When Flipkart first launched the now-popular kids-as-adult ad films, the year was 2011! The first ad came on the back of a fairly unsuccessful debut ad campaign that was indulgently shot in South Africa.
More on the storied history of this campaign (from Flipkart’s own website: Flipkart Stories).
In 2011, and in the context of the cute banter between the 2 kids in the coffee shop, it was universally loved.
The idea was so charmingly simple: frame online shopping (e-commerce) as child’s play. And since you cannot show an actual child shopping online given the involvement of online payment (and the fact that you enter an online contract to purchase, even using Cash on Delivery), the next best option was to use children dressed as adults. The result is the same – it is so easy that even kids could do it.
The scripts were very good back then, and given the high media push for these ads, even those marketing communication that was static and without a smart script did not seem out of place. We all saw it in context and assumed that this kids-as-adults was from Flipkart, effortlessly.

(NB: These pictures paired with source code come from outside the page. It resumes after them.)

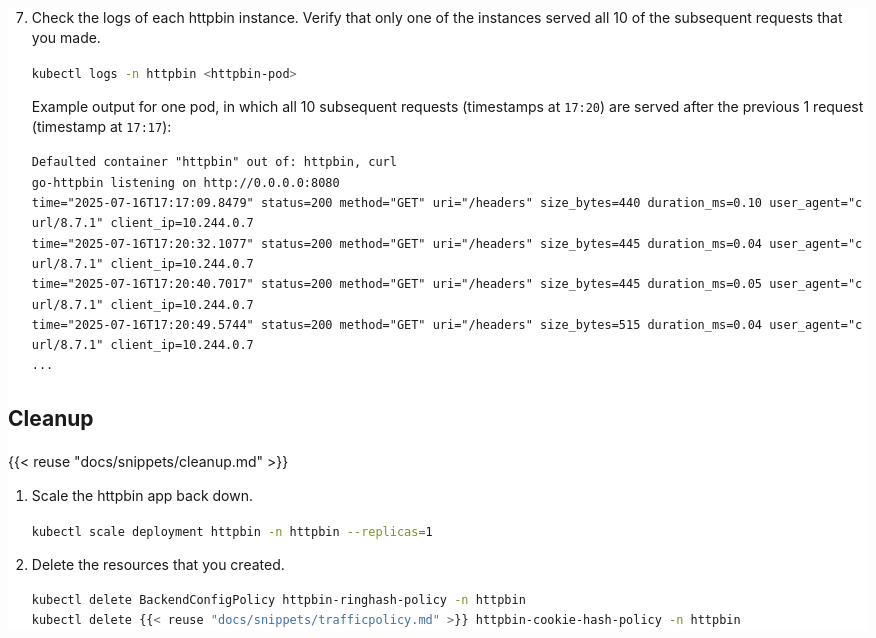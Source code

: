 7. Check the logs of each httpbin instance. Verify that only one of the instances served all 10 of the subsequent requests that you made.
   ```sh
   kubectl logs -n httpbin <httpbin-pod>
   ```

   Example output for one pod, in which all 10 subsequent requests (timestamps at `17:20`) are served after the previous 1 request (timestamp at `17:17`):
   ```
   Defaulted container "httpbin" out of: httpbin, curl
   go-httpbin listening on http://0.0.0.0:8080
   time="2025-07-16T17:17:09.8479" status=200 method="GET" uri="/headers" size_bytes=440 duration_ms=0.10 user_agent="curl/8.7.1" client_ip=10.244.0.7
   time="2025-07-16T17:20:32.1077" status=200 method="GET" uri="/headers" size_bytes=445 duration_ms=0.04 user_agent="curl/8.7.1" client_ip=10.244.0.7
   time="2025-07-16T17:20:40.7017" status=200 method="GET" uri="/headers" size_bytes=445 duration_ms=0.05 user_agent="curl/8.7.1" client_ip=10.244.0.7
   time="2025-07-16T17:20:49.5744" status=200 method="GET" uri="/headers" size_bytes=515 duration_ms=0.04 user_agent="curl/8.7.1" client_ip=10.244.0.7
   ...
   ```

## Cleanup

{{< reuse "docs/snippets/cleanup.md" >}}

1. Scale the httpbin app back down.
   ```sh 
   kubectl scale deployment httpbin -n httpbin --replicas=1
   ```

2. Delete the resources that you created.
   ```sh
   kubectl delete BackendConfigPolicy httpbin-ringhash-policy -n httpbin
   kubectl delete {{< reuse "docs/snippets/trafficpolicy.md" >}} httpbin-cookie-hash-policy -n httpbin
   ```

Eventually, Flipkart took this basic idea, of kids-dressed-as-adults as their mascot of sorts. Not ‘a particular’ kid as mascot, but broadly, kids-dressed-up-as-adults.

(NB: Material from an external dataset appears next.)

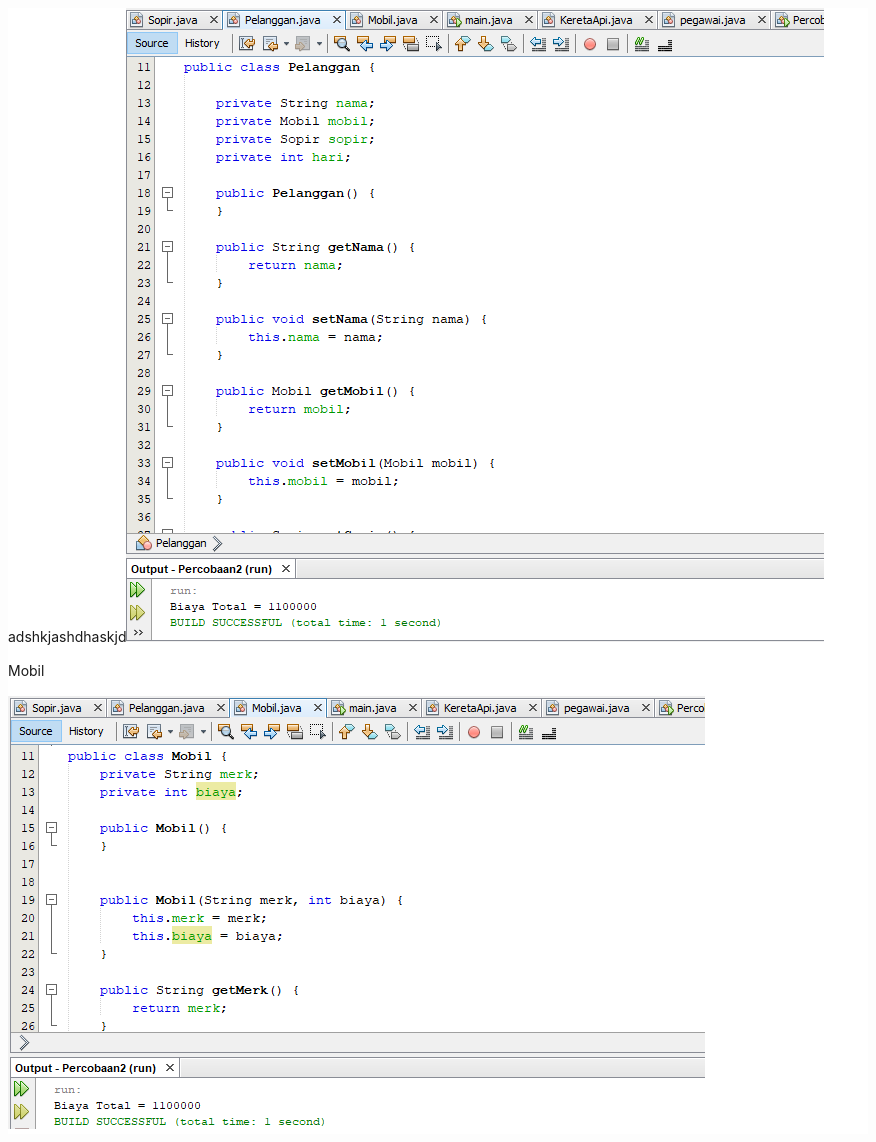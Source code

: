 adshkjashdhaskjd![screenshot Pelanggan.java](img/Pelanggan.png)

Mobil

![screenshot Mobil.java](img/Mobil.png)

But, with decreasing media spends by the brand to promote this mascot’ish concept in everything they do (they have also started using a lot of celebrities), offering this kids-as-adults idea in unconnected media increasingly starts to look awkward and even creepy.
Take a look at Flipkart’s social media feed. A couple of examples that are so far removed from the clever scripts of early-2010s:
The trouble is on multiple dimensions:
1. There is no need for category education around online shopping/e-commerce anymore at all. We have all been adequately educated in the 9 years since the first campaign’s launch, and Flipkart’s effort is a very big reason for this. Flipkart did that to expand its own market, but in the process, it also expanded the overall awareness and interest in e-commerce in India as well. So using kids-as-adults comes across as an outdated, forced idea now, in 2020.
2. Flipkart’s timeline is a mix of adults-playing-adults, and kids-dressed-as-adults! The tonal shift is jarring. This was not the case when this idea was used first.
3. Removed of all context and clever narratives, seeing kids painfully made-up and dressed as adults is at once creepy and sad. Not just putting them in adult clothes and make-up (white in the hair, goatee, saree etc.), but also putting them in adult situations like ‘pyaar’.
I do understand why the brand has mounted this basic concept into their mascot – it gives instant recall to the brand. One could argue – doesn’t the little Amul Girl not have a say on so many topics every single day?
But there is a difference – Amul’s mascot is a cute cartoon character. It is not a real child. It is drawn by illustrators. The trouble with Flipkart’s kids-as-adults mascot usage is that these are real children, made to look, act, behave like adults.
I sure wish the good folks at Flipkart and/or its agency would consider dropping this idea finally. It served a pointed purpose in a very time period in India, was enormously successful and well-loved. But now, in 2020, it has outlived its purpose and is increasingly looking terribly awkward and out of place.